As I get older, and because I am a mother, I find that I am limited in ways that I couldn’t have foreseen as a young girl.

Some people may find life here in Japan freeing. If you aspire to be a homemaker a la Martha Stewart, then your life’s work would be very much respected and appreciated here. My husband wouldn’t bat an eyelid if he came home to a messy house because I’d spent the day at a preschool mothers’ lunch. He knows that is part of the job (on the other hand, it would never occur to him to pick up the mess himself.)

If, as a woman, you have other aspirations, Japanese culture seems designed to work against you. The glass ceiling is very much in tact. On the news here you do hear issues like lack of childcare and “maternity harassment” being addressed. But what gets talked about less often is that to many women, including myself, it feels as if there’s a glass door as well.

It’s my front door.

Before a woman can even think about what is facing her out in the world, she needs to address the forces that are keeping her at home. Some of these are practical, some are logistical, some are cultural and perhaps peculiar to Japan and it’s work culture.

For me, it starts with my husband: He leaves home at 7am every morning, but I have no idea what time he will be back. Sometimes it’s 7pm. Sometimes it’s midnight. He may be in the office that day, or he may suddenly be sent to another prefecture. He’s made international trips on 12 hours notice. I cannot depend on him being home at a designated time, by no fault of his own.
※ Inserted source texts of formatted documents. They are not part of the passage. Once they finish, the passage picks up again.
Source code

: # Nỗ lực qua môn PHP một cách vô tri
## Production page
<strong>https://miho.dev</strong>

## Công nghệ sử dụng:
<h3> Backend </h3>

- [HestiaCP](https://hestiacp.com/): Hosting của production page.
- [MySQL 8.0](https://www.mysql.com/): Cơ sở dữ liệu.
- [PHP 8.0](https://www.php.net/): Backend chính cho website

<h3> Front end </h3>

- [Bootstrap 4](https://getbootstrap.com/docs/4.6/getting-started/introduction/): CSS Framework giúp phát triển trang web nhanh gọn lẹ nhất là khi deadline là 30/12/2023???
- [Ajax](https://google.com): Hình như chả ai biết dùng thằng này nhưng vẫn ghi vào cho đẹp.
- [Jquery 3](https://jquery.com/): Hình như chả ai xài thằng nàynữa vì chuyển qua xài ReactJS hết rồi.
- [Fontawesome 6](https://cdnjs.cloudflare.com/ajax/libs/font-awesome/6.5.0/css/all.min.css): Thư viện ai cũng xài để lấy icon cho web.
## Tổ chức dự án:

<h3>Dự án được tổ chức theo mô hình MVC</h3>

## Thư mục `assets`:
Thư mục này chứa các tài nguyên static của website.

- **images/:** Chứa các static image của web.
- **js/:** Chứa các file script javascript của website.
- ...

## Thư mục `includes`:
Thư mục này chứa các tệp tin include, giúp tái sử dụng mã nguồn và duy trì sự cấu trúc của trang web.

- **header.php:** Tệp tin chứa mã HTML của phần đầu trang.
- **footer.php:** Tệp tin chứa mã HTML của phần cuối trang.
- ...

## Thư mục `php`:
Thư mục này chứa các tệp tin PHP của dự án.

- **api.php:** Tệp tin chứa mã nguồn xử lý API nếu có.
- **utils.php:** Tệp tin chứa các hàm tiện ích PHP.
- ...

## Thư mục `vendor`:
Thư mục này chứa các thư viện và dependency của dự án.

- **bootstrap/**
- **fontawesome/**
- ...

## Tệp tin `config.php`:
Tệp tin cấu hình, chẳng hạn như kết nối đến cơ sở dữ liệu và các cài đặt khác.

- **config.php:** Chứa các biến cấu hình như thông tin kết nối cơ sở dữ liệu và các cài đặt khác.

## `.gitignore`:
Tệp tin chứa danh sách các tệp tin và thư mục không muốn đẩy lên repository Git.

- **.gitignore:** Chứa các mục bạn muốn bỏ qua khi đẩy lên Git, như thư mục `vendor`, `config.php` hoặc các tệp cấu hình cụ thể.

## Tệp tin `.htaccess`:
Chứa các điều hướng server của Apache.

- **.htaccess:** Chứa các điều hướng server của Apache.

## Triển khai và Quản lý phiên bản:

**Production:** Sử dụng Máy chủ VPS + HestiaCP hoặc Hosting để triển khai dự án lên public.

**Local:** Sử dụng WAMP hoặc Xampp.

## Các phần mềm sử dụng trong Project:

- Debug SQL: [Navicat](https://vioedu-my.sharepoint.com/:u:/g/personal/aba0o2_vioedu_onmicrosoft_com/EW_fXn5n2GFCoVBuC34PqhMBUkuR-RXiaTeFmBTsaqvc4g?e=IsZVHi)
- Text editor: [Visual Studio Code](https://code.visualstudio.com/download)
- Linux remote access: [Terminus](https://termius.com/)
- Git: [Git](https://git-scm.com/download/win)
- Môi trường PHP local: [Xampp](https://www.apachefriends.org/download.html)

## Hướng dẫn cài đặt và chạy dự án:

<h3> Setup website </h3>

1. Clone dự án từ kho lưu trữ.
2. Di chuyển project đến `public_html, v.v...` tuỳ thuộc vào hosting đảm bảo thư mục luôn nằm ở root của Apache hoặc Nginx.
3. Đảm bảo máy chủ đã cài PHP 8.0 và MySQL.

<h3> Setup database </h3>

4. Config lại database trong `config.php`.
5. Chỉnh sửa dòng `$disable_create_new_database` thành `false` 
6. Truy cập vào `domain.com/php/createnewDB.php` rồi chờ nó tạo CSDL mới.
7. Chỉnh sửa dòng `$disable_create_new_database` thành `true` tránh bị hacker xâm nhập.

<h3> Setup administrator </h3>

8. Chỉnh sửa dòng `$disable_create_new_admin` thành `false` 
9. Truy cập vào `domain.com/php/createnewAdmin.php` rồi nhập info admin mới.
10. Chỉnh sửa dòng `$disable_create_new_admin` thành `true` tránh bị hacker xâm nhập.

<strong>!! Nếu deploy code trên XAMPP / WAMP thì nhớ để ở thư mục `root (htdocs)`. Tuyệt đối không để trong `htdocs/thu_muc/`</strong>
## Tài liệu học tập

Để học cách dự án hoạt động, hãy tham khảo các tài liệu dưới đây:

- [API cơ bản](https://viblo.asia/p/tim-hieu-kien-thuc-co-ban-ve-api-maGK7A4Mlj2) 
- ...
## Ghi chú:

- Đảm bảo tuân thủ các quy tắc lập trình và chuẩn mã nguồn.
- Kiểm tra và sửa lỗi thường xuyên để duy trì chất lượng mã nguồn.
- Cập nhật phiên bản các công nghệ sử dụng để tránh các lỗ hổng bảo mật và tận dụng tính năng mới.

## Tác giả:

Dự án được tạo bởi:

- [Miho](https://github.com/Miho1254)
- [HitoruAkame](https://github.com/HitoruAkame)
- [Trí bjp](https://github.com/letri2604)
The idea of him taking time off with a sick child is preposterous in the extreme.

I have been lucky enough to have two job offers recently, both of which would be more or less during school hours, but neither is nearby. If a child were to get sick and need picking up, or if god-forbid there was a natural disaster (which is always in the back of your mind if you are a mother in Japan,) then my husband would be closer. I mentioned that, and he completely shot me down. Not just the idea of him picking up the kids in case of an emergency, but the idea of a job anywhere outside of cycling distance from the school.

We live in a residential neighborhood. I patch together some part-time work here and there, but it’s not like there are loads of professional opportunities in a two kilometer radius.

I suddenly felt very limited, penned in, in a way I haven’t felt before. The glass door was slamming in my face.

I don’t think I’m alone in this conundrum. Go to almost any supermarket in a residential area during the day, and you will see women in their prime working years manning the register. Many of these women have university degrees. Many have licenses and qualifications to be doing other kinds of work, but they want to stay close to home. They also need salaries to stay under $10,000 year or face a peculiar Japanese tax code and insurance system that penalizes families where both partners have incomes over that amount.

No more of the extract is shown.